§ EXERCISE BRIEF: Can you retype every record below exactly as written?

§ INFORMATION:
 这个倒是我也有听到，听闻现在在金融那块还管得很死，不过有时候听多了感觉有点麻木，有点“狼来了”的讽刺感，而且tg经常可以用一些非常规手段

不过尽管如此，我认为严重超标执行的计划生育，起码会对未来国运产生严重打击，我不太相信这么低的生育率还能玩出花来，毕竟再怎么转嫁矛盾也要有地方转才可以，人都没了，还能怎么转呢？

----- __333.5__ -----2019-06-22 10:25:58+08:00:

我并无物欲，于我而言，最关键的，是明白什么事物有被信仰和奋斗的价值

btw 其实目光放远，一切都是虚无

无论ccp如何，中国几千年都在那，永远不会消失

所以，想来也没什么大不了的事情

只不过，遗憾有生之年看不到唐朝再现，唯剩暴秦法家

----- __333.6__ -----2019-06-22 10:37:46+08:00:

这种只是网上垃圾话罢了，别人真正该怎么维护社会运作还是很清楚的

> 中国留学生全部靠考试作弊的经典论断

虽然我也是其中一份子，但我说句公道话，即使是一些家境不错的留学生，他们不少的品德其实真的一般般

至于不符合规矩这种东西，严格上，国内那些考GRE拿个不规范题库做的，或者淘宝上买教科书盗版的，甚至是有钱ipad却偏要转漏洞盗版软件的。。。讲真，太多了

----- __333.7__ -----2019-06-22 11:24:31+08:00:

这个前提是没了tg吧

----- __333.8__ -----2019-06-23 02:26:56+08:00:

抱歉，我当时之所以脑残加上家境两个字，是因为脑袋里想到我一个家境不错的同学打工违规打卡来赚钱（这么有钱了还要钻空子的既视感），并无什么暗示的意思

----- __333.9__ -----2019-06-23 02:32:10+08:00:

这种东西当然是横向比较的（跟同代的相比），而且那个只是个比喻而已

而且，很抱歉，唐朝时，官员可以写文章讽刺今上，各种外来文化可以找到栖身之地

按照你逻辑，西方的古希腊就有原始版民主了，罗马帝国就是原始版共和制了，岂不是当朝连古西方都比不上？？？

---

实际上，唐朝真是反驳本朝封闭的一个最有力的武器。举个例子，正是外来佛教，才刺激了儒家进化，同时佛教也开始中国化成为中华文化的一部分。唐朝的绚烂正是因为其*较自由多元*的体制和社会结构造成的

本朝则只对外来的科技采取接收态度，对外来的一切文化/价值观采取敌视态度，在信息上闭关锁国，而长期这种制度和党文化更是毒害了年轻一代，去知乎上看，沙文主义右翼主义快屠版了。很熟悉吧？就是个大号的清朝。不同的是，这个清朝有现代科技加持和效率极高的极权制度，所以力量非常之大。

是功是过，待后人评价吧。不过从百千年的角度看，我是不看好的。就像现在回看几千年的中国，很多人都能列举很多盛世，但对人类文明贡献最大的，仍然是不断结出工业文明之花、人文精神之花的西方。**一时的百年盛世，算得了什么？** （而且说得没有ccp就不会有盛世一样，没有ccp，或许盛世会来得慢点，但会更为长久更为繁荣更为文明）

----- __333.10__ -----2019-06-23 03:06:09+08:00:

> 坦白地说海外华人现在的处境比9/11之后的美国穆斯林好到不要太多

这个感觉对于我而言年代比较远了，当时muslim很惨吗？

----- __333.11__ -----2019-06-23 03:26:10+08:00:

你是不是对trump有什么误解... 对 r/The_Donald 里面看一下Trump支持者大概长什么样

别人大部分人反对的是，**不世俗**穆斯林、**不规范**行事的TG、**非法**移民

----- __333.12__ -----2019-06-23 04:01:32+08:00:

§ TASK RESPONSE:
 这个倒是我也有听到，听闻现在在金融那块还管得很死，不过有时候听多了感觉有点麻木，有点“狼来了”的讽刺感，而且tg经常可以用一些非常规手段

不过尽管如此，我认为严重超标执行的计划生育，起码会对未来国运产生严重打击，我不太相信这么低的生育率还能玩出花来，毕竟再怎么转嫁矛盾也要有地方转才可以，人都没了，还能怎么转呢？

----- __333.5__ -----2019-06-22 10:25:58+08:00:

我并无物欲，于我而言，最关键的，是明白什么事物有被信仰和奋斗的价值

btw 其实目光放远，一切都是虚无

无论ccp如何，中国几千年都在那，永远不会消失

所以，想来也没什么大不了的事情

只不过，遗憾有生之年看不到唐朝再现，唯剩暴秦法家

----- __333.6__ -----2019-06-22 10:37:46+08:00:

这种只是网上垃圾话罢了，别人真正该怎么维护社会运作还是很清楚的

> 中国留学生全部靠考试作弊的经典论断

虽然我也是其中一份子，但我说句公道话，即使是一些家境不错的留学生，他们不少的品德其实真的一般般

至于不符合规矩这种东西，严格上，国内那些考GRE拿个不规范题库做的，或者淘宝上买教科书盗版的，甚至是有钱ipad却偏要转漏洞盗版软件的。。。讲真，太多了

----- __333.7__ -----2019-06-22 11:24:31+08:00:

这个前提是没了tg吧

----- __333.8__ -----2019-06-23 02:26:56+08:00:

抱歉，我当时之所以脑残加上家境两个字，是因为脑袋里想到我一个家境不错的同学打工违规打卡来赚钱（这么有钱了还要钻空子的既视感），并无什么暗示的意思

----- __333.9__ -----2019-06-23 02:32:10+08:00:

这种东西当然是横向比较的（跟同代的相比），而且那个只是个比喻而已

而且，很抱歉，唐朝时，官员可以写文章讽刺今上，各种外来文化可以找到栖身之地

按照你逻辑，西方的古希腊就有原始版民主了，罗马帝国就是原始版共和制了，岂不是当朝连古西方都比不上？？？

---

实际上，唐朝真是反驳本朝封闭的一个最有力的武器。举个例子，正是外来佛教，才刺激了儒家进化，同时佛教也开始中国化成为中华文化的一部分。唐朝的绚烂正是因为其*较自由多元*的体制和社会结构造成的

本朝则只对外来的科技采取接收态度，对外来的一切文化/价值观采取敌视态度，在信息上闭关锁国，而长期这种制度和党文化更是毒害了年轻一代，去知乎上看，沙文主义右翼主义快屠版了。很熟悉吧？就是个大号的清朝。不同的是，这个清朝有现代科技加持和效率极高的极权制度，所以力量非常之大。

是功是过，待后人评价吧。不过从百千年的角度看，我是不看好的。就像现在回看几千年的中国，很多人都能列举很多盛世，但对人类文明贡献最大的，仍然是不断结出工业文明之花、人文精神之花的西方。**一时的百年盛世，算得了什么？** （而且说得没有ccp就不会有盛世一样，没有ccp，或许盛世会来得慢点，但会更为长久更为繁荣更为文明）

----- __333.10__ -----2019-06-23 03:06:09+08:00:

> 坦白地说海外华人现在的处境比9/11之后的美国穆斯林好到不要太多

这个感觉对于我而言年代比较远了，当时muslim很惨吗？

----- __333.11__ -----2019-06-23 03:26:10+08:00:

你是不是对trump有什么误解... 对 r/The_Donald 里面看一下Trump支持者大概长什么样

别人大部分人反对的是，**不世俗**穆斯林、**不规范**行事的TG、**非法**移民

----- __333.12__ -----2019-06-23 04:01:32+08:00:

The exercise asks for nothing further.